An informative infographic presented by Harvard University displays how much of each food category needs to be on your plate come meal time. Which foods does it include? One half of a dinner plate should be filled with vegetables or fruits – “aim for variety and colour”, the university said. There is a caveat to this though, potatoes don’t count as vegetables – so chips, mash, and roast potatoes are off the menu.
Harvard University offered other helpful advice on what to avoid, such as sugary drinks.
Red and processed meat, such as bacon and sausage, should be limited, as should dairy products.
Eating a healthy diet is a great way to lower your risk of disease and mortality.
The Centres for Disease Control and Prevention (CDC) confirmed: “Adults who eat a healthy diet live longer and have a lower risk of obesity, heart disease, type 2 diabetes, and certain cancers.”
In addition, people who have acquired health conditions can benefit from a healthy diet.
Eating nutritious meals can help people manage their conditions effectively and “prevent complications”.
How can an unhealthy diet lead to disease?

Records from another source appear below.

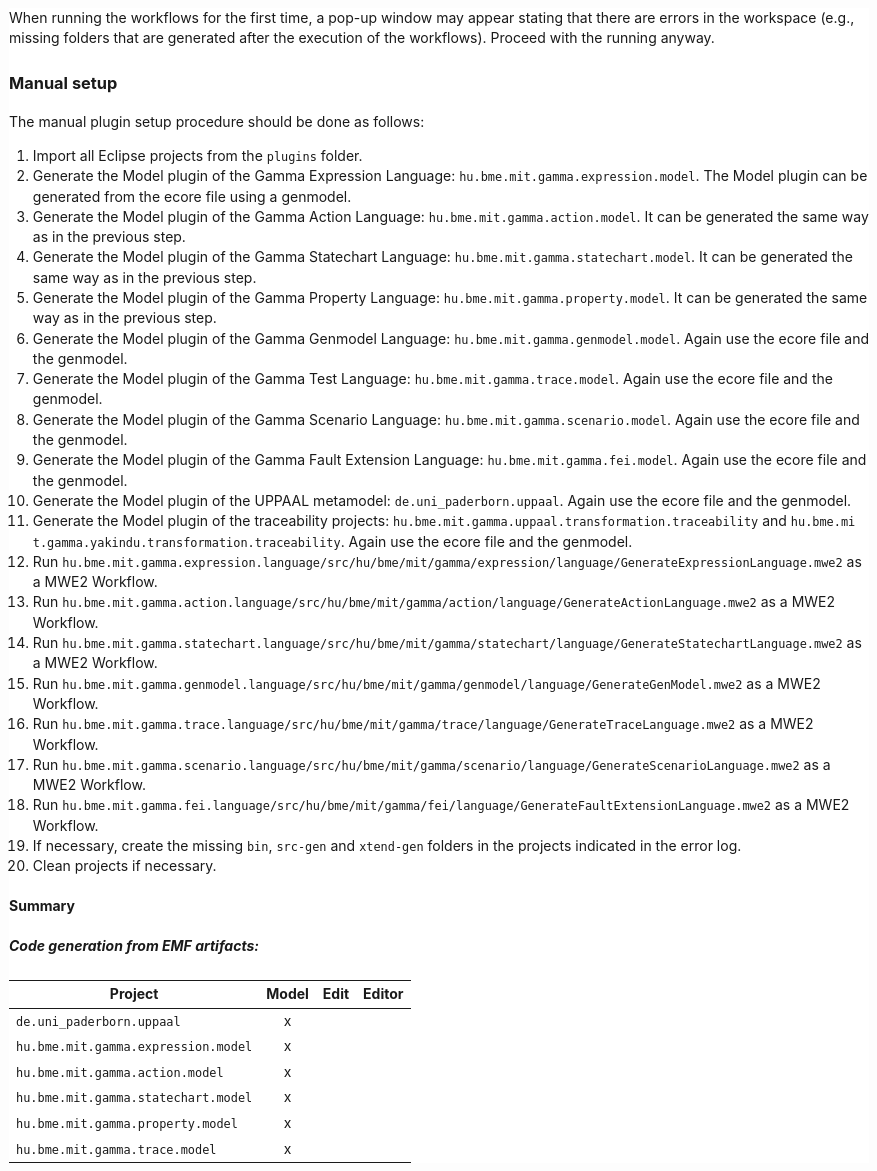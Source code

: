 When running the workflows for the first time, a pop-up window may appear stating that there are errors in the workspace (e.g., missing folders that are generated after the execution of the workflows). Proceed with the running anyway.

### Manual setup

The manual plugin setup procedure should be done as follows:
1. Import all Eclipse projects from the `plugins` folder.
2. Generate the Model plugin of the Gamma Expression Language: `hu.bme.mit.gamma.expression.model`. The Model plugin can be generated from the ecore file using a genmodel.
3. Generate the Model plugin of the Gamma Action Language: `hu.bme.mit.gamma.action.model`. It can be generated the same way as in the previous step.
3. Generate the Model plugin of the Gamma Statechart Language: `hu.bme.mit.gamma.statechart.model`. It can be generated the same way as in the previous step.
3. Generate the Model plugin of the Gamma Property Language: `hu.bme.mit.gamma.property.model`. It can be generated the same way as in the previous step.
6. Generate the Model plugin of the Gamma Genmodel Language: `hu.bme.mit.gamma.genmodel.model`. Again use the ecore file and the genmodel.
6. Generate the Model plugin of the Gamma Test Language: `hu.bme.mit.gamma.trace.model`. Again use the ecore file and the genmodel.
6. Generate the Model plugin of the Gamma Scenario Language: `hu.bme.mit.gamma.scenario.model`. Again use the ecore file and the genmodel.
6. Generate the Model plugin of the Gamma Fault Extension Language: `hu.bme.mit.gamma.fei.model`. Again use the ecore file and the genmodel.
6. Generate the Model plugin of the UPPAAL metamodel: `de.uni_paderborn.uppaal`. Again use the ecore file and the genmodel.
6. Generate the Model plugin of the traceability projects: `hu.bme.mit.gamma.uppaal.transformation.traceability` and `hu.bme.mit.gamma.yakindu.transformation.traceability`. Again use the ecore file and the genmodel.
7. Run `hu.bme.mit.gamma.expression.language/src/hu/bme/mit/gamma/expression/language/GenerateExpressionLanguage.mwe2` as a MWE2 Workflow.
7. Run `hu.bme.mit.gamma.action.language/src/hu/bme/mit/gamma/action/language/GenerateActionLanguage.mwe2` as a MWE2 Workflow.
8. Run `hu.bme.mit.gamma.statechart.language/src/hu/bme/mit/gamma/statechart/language/GenerateStatechartLanguage.mwe2` as a MWE2 Workflow.
9. Run `hu.bme.mit.gamma.genmodel.language/src/hu/bme/mit/gamma/genmodel/language/GenerateGenModel.mwe2` as a MWE2 Workflow.
10. Run `hu.bme.mit.gamma.trace.language/src/hu/bme/mit/gamma/trace/language/GenerateTraceLanguage.mwe2` as a MWE2 Workflow.
10. Run `hu.bme.mit.gamma.scenario.language/src/hu/bme/mit/gamma/scenario/language/GenerateScenarioLanguage.mwe2` as a MWE2 Workflow.
10. Run `hu.bme.mit.gamma.fei.language/src/hu/bme/mit/gamma/fei/language/GenerateFaultExtensionLanguage.mwe2` as a MWE2 Workflow.
11. If necessary, create the missing `bin`, `src-gen` and `xtend-gen` folders in the projects indicated in the error log.
12. Clean projects if necessary.

#### Summary

##### Code generation from EMF artifacts:
| Project | Model | Edit | Editor |
|-|:-:|:-:|:-:|
|`de.uni_paderborn.uppaal`| x | | |
|`hu.bme.mit.gamma.expression.model`| x | | |
|`hu.bme.mit.gamma.action.model`| x | | |
|`hu.bme.mit.gamma.statechart.model`| x |  |  |
|`hu.bme.mit.gamma.property.model`| x |  |  |
|`hu.bme.mit.gamma.trace.model`| x | | |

Eating foods high in calories that don’t provide any nutritional content is one sure way to become overweight.
People who are overweight have a heightened risk of type 2 diabetes, as the body becomes less able to create insulin.

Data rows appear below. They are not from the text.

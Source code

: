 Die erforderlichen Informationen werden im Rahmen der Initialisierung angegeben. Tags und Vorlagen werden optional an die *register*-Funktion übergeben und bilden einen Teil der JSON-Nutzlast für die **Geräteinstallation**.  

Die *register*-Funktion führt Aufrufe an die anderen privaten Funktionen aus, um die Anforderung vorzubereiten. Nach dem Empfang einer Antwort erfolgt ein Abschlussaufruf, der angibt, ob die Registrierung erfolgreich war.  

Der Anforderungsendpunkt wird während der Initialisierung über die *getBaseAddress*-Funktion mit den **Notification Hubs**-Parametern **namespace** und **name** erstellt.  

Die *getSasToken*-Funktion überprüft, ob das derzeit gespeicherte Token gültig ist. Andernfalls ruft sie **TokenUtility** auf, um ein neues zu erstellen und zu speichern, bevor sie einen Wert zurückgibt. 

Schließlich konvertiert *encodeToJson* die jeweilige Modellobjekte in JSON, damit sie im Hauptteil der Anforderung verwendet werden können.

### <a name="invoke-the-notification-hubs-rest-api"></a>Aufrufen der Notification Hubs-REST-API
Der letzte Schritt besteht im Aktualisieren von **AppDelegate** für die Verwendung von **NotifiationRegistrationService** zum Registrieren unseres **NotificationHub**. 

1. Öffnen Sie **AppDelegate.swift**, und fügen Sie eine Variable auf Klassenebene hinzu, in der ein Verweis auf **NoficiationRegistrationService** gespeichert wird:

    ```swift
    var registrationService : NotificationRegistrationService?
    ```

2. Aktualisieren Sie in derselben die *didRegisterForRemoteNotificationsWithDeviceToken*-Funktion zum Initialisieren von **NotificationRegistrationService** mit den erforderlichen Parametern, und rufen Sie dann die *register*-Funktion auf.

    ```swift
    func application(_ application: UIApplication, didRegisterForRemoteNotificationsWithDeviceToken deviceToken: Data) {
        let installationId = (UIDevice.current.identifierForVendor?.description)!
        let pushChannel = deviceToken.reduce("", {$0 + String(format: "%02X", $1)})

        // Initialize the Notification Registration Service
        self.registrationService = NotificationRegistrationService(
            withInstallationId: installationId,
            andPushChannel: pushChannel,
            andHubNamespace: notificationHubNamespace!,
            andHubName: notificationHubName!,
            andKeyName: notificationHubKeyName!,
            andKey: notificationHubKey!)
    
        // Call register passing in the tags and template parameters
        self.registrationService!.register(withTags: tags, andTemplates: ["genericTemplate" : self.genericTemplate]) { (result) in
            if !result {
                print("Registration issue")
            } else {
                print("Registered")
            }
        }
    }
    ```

Being overweight is also associated with “at least 13 types of cancers”, such as breast and bowel cancer.
Eating too much sodium (i.e. salt) can lead to high blood pressure, putting a person at risk of a stroke or heart attack.
Furthermore, eating fatty foods can lead to high cholesterol which can also lead to the same outcomes.
This is because an excess of cholesterol sticks to the sides of the artery walls, causing the blood passageway to narrow.